Search code examples
pythonmacosasciigetopt

Python arguments are read as code


When attempting to run a Python script, for example:

python test.py --test 'Test'

it appeared that getopt was failing. And printing sys.argv revealed:

['test.py', '\xe2\x80\x94-test', '\xe2\x80\x9cTest\xe2\x80\x9d']

I was copying and pasting the command into Terminal on OS X. The command was in a text file that may have been saved on Windows. What's a possible reason for this, as I haven't had this issue before?

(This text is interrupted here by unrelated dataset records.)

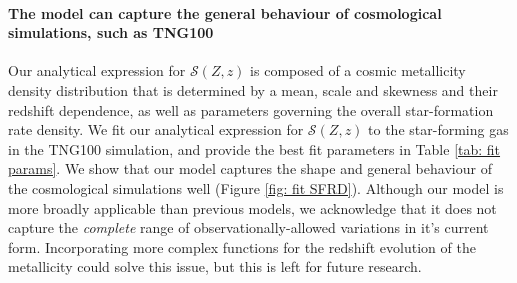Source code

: \documentclass[linenumbers,twocolumn]{aastex631}
\newcommand{\SFRDzZ}{\ensuremath{\mathcal{S}(Z,z)}\xspace}
\begin{document}
\paragraph{The model can capture the general behaviour of cosmological simulations, such as TNG100}
Our analytical expression for \SFRDzZ is composed of a cosmic metallicity density distribution that is determined by a mean, scale and skewness and their redshift dependence, as well as parameters governing the overall star-formation rate density. We fit our analytical expression for \SFRDzZ to the star-forming gas in the TNG100 simulation, and provide the best fit parameters in Table \ref{tab: fit params}. 
We show that our model captures the shape and general behaviour of the cosmological simulations well (Figure \ref{fig: fit SFRD}). 
Although our model is more broadly applicable than previous models, we acknowledge that it does not capture the \textit{complete} range of observationally-allowed variations in it's current form. Incorporating more complex functions for the redshift evolution of the metallicity could solve this issue, but this is left for future research.    
\end{document}
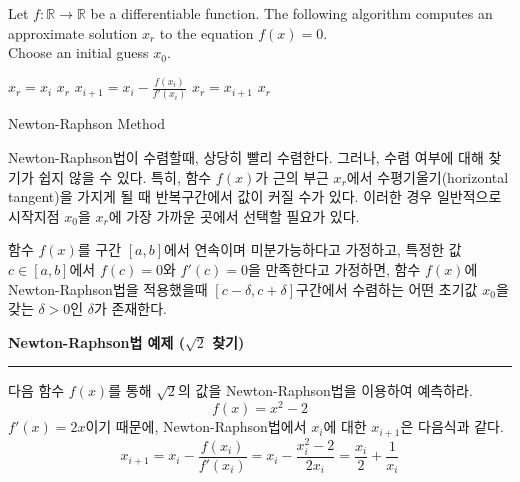 \begin{algorithm}
Let $f:\mathbb{R}\rightarrow\mathbb{R}$ be a differentiable function. The following algorithm computes an approximate solution $x_{r}$ to the equation $f(x)=0$.\\
Choose an initial guess $x_{0}$.
\begin{algorithmic}
    \State $x_{r}=x_{i}$
    \State \Return $x_{r}$
  \EndIf
  \State $x_{i+1}=x_{i}-\frac{f(x_{i})}{f'(x_{i})}$
    \State $x_{r}=x_{i+1}$
    \State \Return $x_{r}$
  \EndIf
\EndFor
\end{algorithmic}
\caption{Newton-Raphson Method}
\end{algorithm}
Newton-Raphson법이 수렴할때, 상당히 빨리 수렴한다. 그러나, 수렴 여부에 대해 찾기가 쉽지 않을 수 있다. 특히, 함수 $f(x)$가 근의 부근 $x_{r}$에서 수평기울기(horizontal tangent)을 가지게 될 때 반복구간에서 값이 커질 수가 있다. 이러한 경우 일반적으로 시작지점 $x_{0}$을 $x_{r}$에 가장 가까운 곳에서 선택할 필요가 있다.
\begin{theorem}
함수 $f(x)$를 구간 $[a,b]$에서 연속이며 미분가능하다고 가정하고, 특정한 값 $c \in [a,b]$에서 $f(c)=0$와 $f'(c)=0$을 만족한다고 가정하면, 함수 $f(x)$에 Newton-Raphson법을 적용했을때 $[c-\delta,c+\delta]$구간에서 수렴하는 어떤 초기값 $x_{0}$을 갖는 $\delta >0$인 $\delta$가 존재한다.
\end{theorem}

 \textbf{Newton-Raphson법 예제 ($\sqrt{2}$ 찾기)}\\
\rule{\textwidth}{0.1pt}
다음 함수 $f(x)$를 통해 $\sqrt{2}$의 값을 Newton-Raphson법을 이용하여 예측하라.
\begin{equation}
f(x)=x^2 -2
\end{equation}
$f'(x)=2x$이기 때문에, Newton-Raphson법에서 $x_{i}$에 대한 $x_{i+1}$은 다음식과 같다.
\begin{equation}
x_{i+1}=x_{i}-\frac{f(x_{i})}{f'(x_{i})}
=x_{i}-\frac{x_{i}^2-2}{2x_{i}}
=\frac{x_{i}}{2}+\frac{1}{x_{i}}
\end{equation}

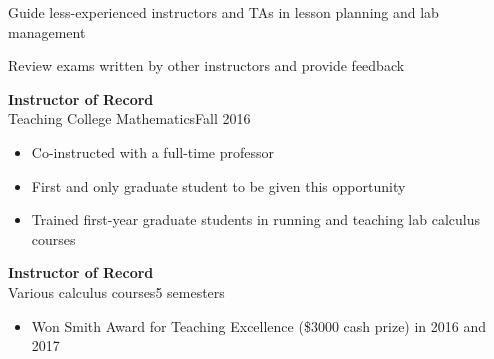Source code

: \documentclass[11pt]{article}
\newcommand{\textsb}[1]{{\fontseries{sb}\selectfont #1}}
\newcommand{\thingleft}[5] {
  {\titlesize \textbf{#1}}\hfill#2\\
  \textsb{#3}\hfill#4

  {\small
    \begin{itemize}
      #5
    \end{itemize}
  }
}
\def\colheight{58.3em}%
\def\leftcolwidth{.375\textwidth}
\newcommand{\titlesize}{\large} %
\begin{document}
{\begin{minipage}[t][\colheight]{\leftcolwidth}
{      \item Guide less-experienced instructors and TAs in lesson planning and
      lab management

      \item Review exams written by other instructors and provide feedback
    }

  \vfill

  \thingleft
    {Instructor of Record}
    {}
    {Teaching College Mathematics}
    {Fall 2016}
    {
      \item Co-instructed with a full-time professor

      \item First and only graduate student to be given this opportunity

      \item Trained first-year graduate students in running and teaching lab
      calculus courses
    }

  \vfill

  \thingleft
    {Instructor of Record}
    {}
    {Various calculus courses}
    {5 semesters}
    {
      \item Won Smith Award for Teaching Excellence (\$3000 cash prize) in 2016
      and 2017
      \vphantom{,p)}
    }

\end{minipage}
} %
%
\hfill
%
%
\end{document}
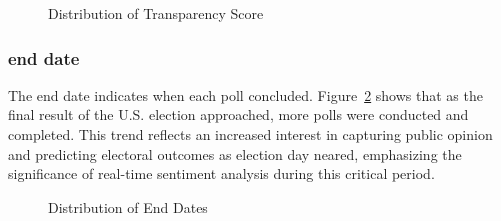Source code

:\documentclass[
  letterpaper,
  DIV=11,
  numbers=noendperiod]{scrartcl}
\begin{document}
\begin{figure}


\caption{\label{fig-transparency-score}Distribution of Transparency
Score}

\end{figure}%

\subsubsection{end date}\label{end-date}

The end date indicates when each poll concluded.
Figure~\ref{fig-end-date} shows that as the final result of the U.S.
election approached, more polls were conducted and completed. This trend
reflects an increased interest in capturing public opinion and
predicting electoral outcomes as election day neared, emphasizing the
significance of real-time sentiment analysis during this critical
period.

\begin{figure}


\caption{\label{fig-end-date}Distribution of End Dates}

\end{figure}%
\end{document}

If I retype the command in Terminal it works fine. Is there a way to process the arguments in the script so it interprets them correctly?


Solution

  • Your Windows editor replaced a regular dash with an em-dash, and the quotes with 'fancy' styled quoting:

    >>> '\xe2\x80\x94-test'.decode('utf8')
    u'\u2014-test'
    >>> print '\xe2\x80\x94-test'.decode('utf8')
    —-test
    >>> '\xe2\x80\x9cTest\xe2\x80\x9d'.decode('utf8')
    u'\u201cTest\u201d'
    >>> print '\xe2\x80\x9cTest\xe2\x80\x9d'.decode('utf8')
    “Test”
    >>> import unicodedata
    >>> for u in u'\u2014\u201c\u201d':
    ...     print u, unicodedata.name(u)
    ... 
    — EM DASH
    “ LEFT DOUBLE QUOTATION MARK
    ” RIGHT DOUBLE QUOTATION MARK
    

    Use a text-oriented editor next time; a word processor is liable to replace text with 'prettier' versions.

    You could do unicode.translate() calls:

    >>> import sys
    >>> sys.argv = ['test.py', '\xe2\x80\x94-test', '\xe2\x80\x9cTest\xe2\x80\x9d']
    >>> map = {0x2014: u'-', 0x201c: u"'", 0x201d: u"'"}
    >>> sys.argv[1:] = [s.decode('utf8').translate(map).encode('utf8') for s in sys.argv[1:]]
    >>> sys.argv
    ['test.py', '--test', "'Test'"]
    

    Note that the shell will not parse whitespace correctly because it has no regular quotes to work with; you may want to translate your text file using the above method first, then paste the properly quoted strings into the shell.